Exercise data –
+===+

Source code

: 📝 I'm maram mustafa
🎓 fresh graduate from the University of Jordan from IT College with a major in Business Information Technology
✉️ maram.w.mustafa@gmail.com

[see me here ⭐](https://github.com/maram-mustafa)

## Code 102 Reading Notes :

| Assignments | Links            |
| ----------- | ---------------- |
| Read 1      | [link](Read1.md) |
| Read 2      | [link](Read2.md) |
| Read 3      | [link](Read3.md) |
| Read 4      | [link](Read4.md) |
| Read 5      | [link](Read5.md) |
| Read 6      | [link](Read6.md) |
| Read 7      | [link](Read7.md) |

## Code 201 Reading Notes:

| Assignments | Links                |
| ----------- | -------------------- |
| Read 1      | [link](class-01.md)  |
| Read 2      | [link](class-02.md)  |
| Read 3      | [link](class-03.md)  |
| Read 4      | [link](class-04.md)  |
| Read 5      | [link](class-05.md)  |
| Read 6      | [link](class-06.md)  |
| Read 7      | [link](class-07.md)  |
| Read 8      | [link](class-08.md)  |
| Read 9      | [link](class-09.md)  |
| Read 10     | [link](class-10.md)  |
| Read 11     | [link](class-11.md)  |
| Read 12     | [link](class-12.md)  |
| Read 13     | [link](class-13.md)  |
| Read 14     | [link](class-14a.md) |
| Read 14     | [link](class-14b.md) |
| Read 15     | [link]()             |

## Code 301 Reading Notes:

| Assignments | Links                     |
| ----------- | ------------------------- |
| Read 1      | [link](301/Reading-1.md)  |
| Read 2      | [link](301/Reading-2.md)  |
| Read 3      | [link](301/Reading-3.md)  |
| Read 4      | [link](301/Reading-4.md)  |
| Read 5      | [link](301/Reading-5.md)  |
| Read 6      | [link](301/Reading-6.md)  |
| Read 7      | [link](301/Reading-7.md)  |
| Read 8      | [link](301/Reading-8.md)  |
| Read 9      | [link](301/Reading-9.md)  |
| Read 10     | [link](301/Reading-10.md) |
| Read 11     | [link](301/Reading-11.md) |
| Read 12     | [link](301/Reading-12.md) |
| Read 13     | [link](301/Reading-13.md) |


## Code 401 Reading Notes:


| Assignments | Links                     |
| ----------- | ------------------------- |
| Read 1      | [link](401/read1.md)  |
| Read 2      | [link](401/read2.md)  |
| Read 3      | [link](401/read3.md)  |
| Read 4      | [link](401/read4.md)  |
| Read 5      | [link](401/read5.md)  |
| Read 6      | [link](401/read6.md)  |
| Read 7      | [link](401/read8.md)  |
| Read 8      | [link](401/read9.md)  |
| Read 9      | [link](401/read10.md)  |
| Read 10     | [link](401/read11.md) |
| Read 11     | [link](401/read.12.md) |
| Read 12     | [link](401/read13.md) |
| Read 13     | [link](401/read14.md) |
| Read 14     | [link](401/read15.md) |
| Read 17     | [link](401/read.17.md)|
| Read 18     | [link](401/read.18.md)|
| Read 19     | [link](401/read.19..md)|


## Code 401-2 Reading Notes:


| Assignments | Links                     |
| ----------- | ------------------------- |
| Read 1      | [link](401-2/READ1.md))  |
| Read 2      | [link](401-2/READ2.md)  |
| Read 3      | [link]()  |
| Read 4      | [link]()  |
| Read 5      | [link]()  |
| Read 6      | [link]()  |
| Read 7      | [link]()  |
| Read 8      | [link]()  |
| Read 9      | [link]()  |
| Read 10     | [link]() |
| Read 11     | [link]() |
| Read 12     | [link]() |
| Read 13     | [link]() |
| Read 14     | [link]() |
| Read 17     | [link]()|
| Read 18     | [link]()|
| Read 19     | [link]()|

+===+

Activity –
Copy each line above that contains the word "Notes".

Answer space –
## Code 102 Reading Notes :
## Code 201 Reading Notes:
## Code 301 Reading Notes:
## Code 401 Reading Notes:
## Code 401-2 Reading Notes:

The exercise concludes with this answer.